> Provided material:
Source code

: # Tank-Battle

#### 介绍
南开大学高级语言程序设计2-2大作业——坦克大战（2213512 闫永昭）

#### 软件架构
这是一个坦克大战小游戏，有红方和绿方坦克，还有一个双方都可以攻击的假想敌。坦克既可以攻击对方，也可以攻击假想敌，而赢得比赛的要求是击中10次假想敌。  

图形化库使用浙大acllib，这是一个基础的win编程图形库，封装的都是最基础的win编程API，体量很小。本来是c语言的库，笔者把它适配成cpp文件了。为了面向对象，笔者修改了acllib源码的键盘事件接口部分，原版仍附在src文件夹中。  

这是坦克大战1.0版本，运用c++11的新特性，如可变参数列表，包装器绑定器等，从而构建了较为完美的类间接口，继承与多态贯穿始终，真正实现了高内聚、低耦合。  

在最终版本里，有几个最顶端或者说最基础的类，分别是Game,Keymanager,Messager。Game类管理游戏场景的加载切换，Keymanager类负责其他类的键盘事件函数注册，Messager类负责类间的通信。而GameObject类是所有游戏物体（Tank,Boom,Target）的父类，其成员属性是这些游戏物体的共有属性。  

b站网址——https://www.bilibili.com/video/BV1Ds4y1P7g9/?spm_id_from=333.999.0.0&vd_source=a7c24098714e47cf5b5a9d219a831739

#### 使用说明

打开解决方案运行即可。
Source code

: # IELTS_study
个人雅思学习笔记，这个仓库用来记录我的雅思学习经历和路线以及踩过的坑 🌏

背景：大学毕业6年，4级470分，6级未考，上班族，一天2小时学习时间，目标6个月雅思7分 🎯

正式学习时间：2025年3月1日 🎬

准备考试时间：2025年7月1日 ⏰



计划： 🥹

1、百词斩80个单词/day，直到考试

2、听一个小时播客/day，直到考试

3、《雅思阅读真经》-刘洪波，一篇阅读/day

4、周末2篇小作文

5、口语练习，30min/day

> What you are asked to do:
What is the number of lines in the data above that contain the word "Tank"? Report the figure only.

> Expected output:
2